**DATA FOR THE TASK**:

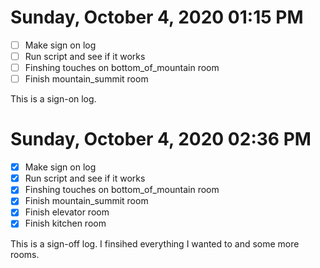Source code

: # Sunday, October  4, 2020 01:15 PM
- [ ] Make sign on log
- [ ] Run script and see if it works 
- [ ] Finshing touches on bottom_of_mountain room
- [ ] Finish mountain_summit room

This is a sign-on log.

# Sunday, October  4, 2020 02:36 PM
- [X] Make sign on log
- [X] Run script and see if it works 
- [X] Finshing touches on bottom_of_mountain room
- [X] Finish mountain_summit room
- [X] Finish elevator room
- [X] Finish kitchen room

This is a sign-off log. I finsihed everything I wanted to and some more rooms.


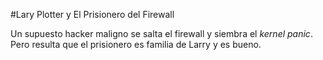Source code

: #Lary Plotter y El Prisionero del Firewall

Un supuesto hacker maligno se salta el firewall y siembra el *kernel panic*.
Pero resulta que el prisionero es familia de Larry y es bueno.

**ACTIVITY**:
With the pictures left out, transcribe exactly the lines from the line holding "- [ ] Run script and see if it works" through the closing line of the entries.

**TASK SOLUTION**:
- [ ] Run script and see if it works 
- [ ] Finshing touches on bottom_of_mountain room
- [ ] Finish mountain_summit room

This is a sign-on log.

# Sunday, October  4, 2020 02:36 PM
- [X] Make sign on log
- [X] Run script and see if it works 
- [X] Finshing touches on bottom_of_mountain room
- [X] Finish mountain_summit room
- [X] Finish elevator room
- [X] Finish kitchen room

This is a sign-off log. I finsihed everything I wanted to and some more rooms.


Source code

: #Lary Plotter y El Prisionero del Firewall

Un supuesto hacker maligno se salta el firewall y siembra el *kernel panic*.
Pero resulta que el prisionero es familia de Larry y es bueno.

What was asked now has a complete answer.